The Oklahoman

Trump delays proposed Putin meeting until 2019

- BY MATTHEW LEE AND KEN THOMAS

WASHINGTON — The Trump administra­tion sought to fend off accusation­s the president is too soft on Russia on Wednesday, putting off a proposed second summit with Russian leader Vladimir Putin and declaring the U.S. will never recognize Russia’s 2014 annexation of Crimea.

As members of the Senate Foreign Relations Committee peppered Secretary of State Mike Pompeo with questions about last week’s summit in Finland, the White House said President Donald Trump had opted against trying to meet with Putin this fall. Putin already had sent signals that the White House meeting wasn’t going to happen.

National security adviser John Bolton cited special counsel Robert Mueller’s investigat­ion into Russian interferen­ce in the 2016 election as the reason for the delay, although many members of Congress had objected to the meeting and said Putin would not be welcome on Capitol Hill.

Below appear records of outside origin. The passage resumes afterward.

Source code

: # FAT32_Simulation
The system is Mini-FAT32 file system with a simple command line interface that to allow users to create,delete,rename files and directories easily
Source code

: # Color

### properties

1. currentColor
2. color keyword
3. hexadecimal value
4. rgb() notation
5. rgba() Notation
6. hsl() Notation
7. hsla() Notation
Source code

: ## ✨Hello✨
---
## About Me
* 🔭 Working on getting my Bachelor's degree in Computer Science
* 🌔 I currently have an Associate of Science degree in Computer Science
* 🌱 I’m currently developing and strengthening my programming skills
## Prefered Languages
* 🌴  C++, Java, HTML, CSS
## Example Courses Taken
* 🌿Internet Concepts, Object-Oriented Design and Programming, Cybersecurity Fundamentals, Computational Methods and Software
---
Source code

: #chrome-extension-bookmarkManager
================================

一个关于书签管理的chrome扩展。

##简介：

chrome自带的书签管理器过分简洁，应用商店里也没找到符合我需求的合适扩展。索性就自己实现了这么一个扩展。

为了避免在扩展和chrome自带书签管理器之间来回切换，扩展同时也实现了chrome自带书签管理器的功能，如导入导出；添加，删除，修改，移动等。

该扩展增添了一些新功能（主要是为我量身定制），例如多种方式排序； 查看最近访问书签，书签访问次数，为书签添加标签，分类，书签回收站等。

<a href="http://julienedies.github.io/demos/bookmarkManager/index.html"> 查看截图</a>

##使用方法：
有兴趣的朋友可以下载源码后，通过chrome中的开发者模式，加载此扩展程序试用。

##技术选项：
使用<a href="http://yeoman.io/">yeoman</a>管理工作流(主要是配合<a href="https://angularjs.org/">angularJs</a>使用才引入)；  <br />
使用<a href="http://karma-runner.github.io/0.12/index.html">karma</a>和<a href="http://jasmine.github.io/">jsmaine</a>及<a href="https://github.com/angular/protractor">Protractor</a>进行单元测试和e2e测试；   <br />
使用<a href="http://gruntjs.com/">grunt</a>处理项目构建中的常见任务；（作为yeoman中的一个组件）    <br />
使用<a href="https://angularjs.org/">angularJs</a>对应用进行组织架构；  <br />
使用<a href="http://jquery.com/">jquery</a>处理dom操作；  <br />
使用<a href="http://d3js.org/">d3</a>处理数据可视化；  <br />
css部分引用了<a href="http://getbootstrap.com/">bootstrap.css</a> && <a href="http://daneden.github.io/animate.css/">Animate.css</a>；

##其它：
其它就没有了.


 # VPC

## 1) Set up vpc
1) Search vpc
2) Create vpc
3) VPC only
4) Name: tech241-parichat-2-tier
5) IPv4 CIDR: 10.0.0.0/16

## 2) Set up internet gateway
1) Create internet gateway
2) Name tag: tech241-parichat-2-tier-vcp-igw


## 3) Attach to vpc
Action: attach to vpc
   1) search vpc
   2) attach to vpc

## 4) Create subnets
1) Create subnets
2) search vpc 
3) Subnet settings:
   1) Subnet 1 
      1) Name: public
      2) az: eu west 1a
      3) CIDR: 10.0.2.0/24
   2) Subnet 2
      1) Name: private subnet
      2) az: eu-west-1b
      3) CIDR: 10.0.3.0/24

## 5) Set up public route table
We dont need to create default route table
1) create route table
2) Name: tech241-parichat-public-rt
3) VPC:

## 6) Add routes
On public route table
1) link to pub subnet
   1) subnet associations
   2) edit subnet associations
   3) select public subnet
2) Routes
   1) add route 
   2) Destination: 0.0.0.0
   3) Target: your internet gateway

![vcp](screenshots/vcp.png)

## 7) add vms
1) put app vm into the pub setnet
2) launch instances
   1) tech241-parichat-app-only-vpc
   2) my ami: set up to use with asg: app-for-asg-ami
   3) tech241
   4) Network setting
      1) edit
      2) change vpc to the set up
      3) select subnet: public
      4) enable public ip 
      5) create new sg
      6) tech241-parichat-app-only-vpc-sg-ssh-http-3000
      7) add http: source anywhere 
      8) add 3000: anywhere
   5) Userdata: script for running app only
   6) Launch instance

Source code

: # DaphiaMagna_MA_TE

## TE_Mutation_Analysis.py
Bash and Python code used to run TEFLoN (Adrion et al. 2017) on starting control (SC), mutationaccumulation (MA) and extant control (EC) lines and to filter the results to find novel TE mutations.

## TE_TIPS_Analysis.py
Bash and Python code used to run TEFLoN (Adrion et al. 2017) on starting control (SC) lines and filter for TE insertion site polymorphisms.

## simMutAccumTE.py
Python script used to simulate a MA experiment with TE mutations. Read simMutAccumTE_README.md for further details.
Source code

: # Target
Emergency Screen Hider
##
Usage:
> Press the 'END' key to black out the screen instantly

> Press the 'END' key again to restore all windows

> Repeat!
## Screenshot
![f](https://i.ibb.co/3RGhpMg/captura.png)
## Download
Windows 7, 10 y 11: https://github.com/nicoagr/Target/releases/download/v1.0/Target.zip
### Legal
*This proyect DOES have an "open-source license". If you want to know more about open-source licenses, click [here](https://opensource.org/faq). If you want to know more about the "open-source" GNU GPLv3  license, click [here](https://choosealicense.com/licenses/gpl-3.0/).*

“The President believes that the next bilateral meeting with President Putin should take place after the Russia witch hunt is over, so we’ve agreed that it will be after the first of the year,” Bolton said in a statement, using Trump’s favored but highly controvers­ial term for the Mueller probe.

While the statement signaled optimism that the Mueller probe would be completed by the end of this year, no timetable has been given for when it will be wrapped up and it could very well stretch into 2019.